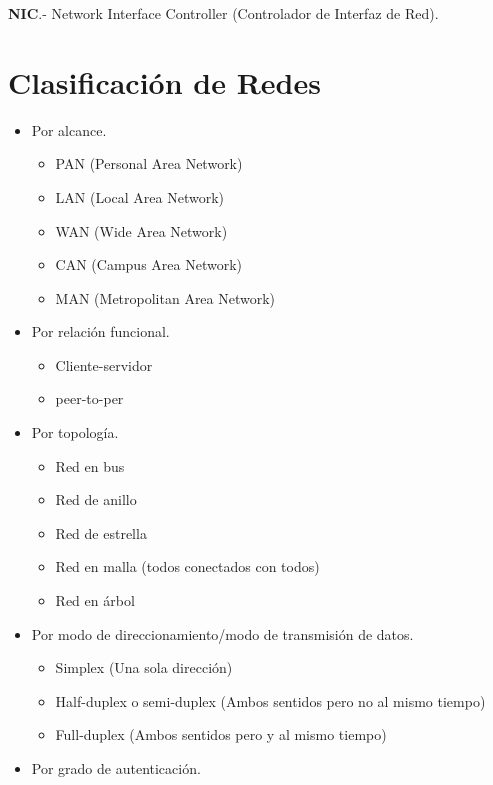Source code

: \documentclass{article}
\begin{document}
\textbf{NIC}.- Network Interface Controller (Controlador de Interfaz de Red).

\section{Clasificación de Redes}

\begin{itemize}
	\item
		Por alcance.

		\begin{itemize}
			\item
			PAN (Personal Area Network)
			\item
			LAN (Local Area Network)
			\item
			WAN (Wide Area Network)
			\item
			CAN (Campus Area Network)
			\item
			MAN (Metropolitan Area Network)
		\end{itemize}
	\item
		Por relación funcional.

		\begin{itemize}
			\item
			Cliente-servidor
			\item
			peer-to-per
		\end{itemize}
	\item
		Por topología.

		\begin{itemize}
			\item
			Red en bus
			\item
			Red de anillo
			\item
			Red de estrella
			\item
			Red en malla (todos conectados con todos)
			\item
			Red en árbol
		\end{itemize}
	\item
		Por modo de direccionamiento/modo de transmisión de datos.

		\begin{itemize}
			\item
			Simplex (Una sola dirección)
			\item
			Half-duplex o semi-duplex (Ambos sentidos pero
			no al mismo tiempo)
			\item
			Full-duplex (Ambos sentidos pero y al mismo tiempo)
		\end{itemize}
	\item
		Por grado de autenticación.


\end{itemize}
\end{document}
------------
- **Task details**
Copy every line from the entries that contains the word "Ambos".

- **Output of the task**
			Half-duplex o semi-duplex (Ambos sentidos pero
			Full-duplex (Ambos sentidos pero y al mismo tiempo)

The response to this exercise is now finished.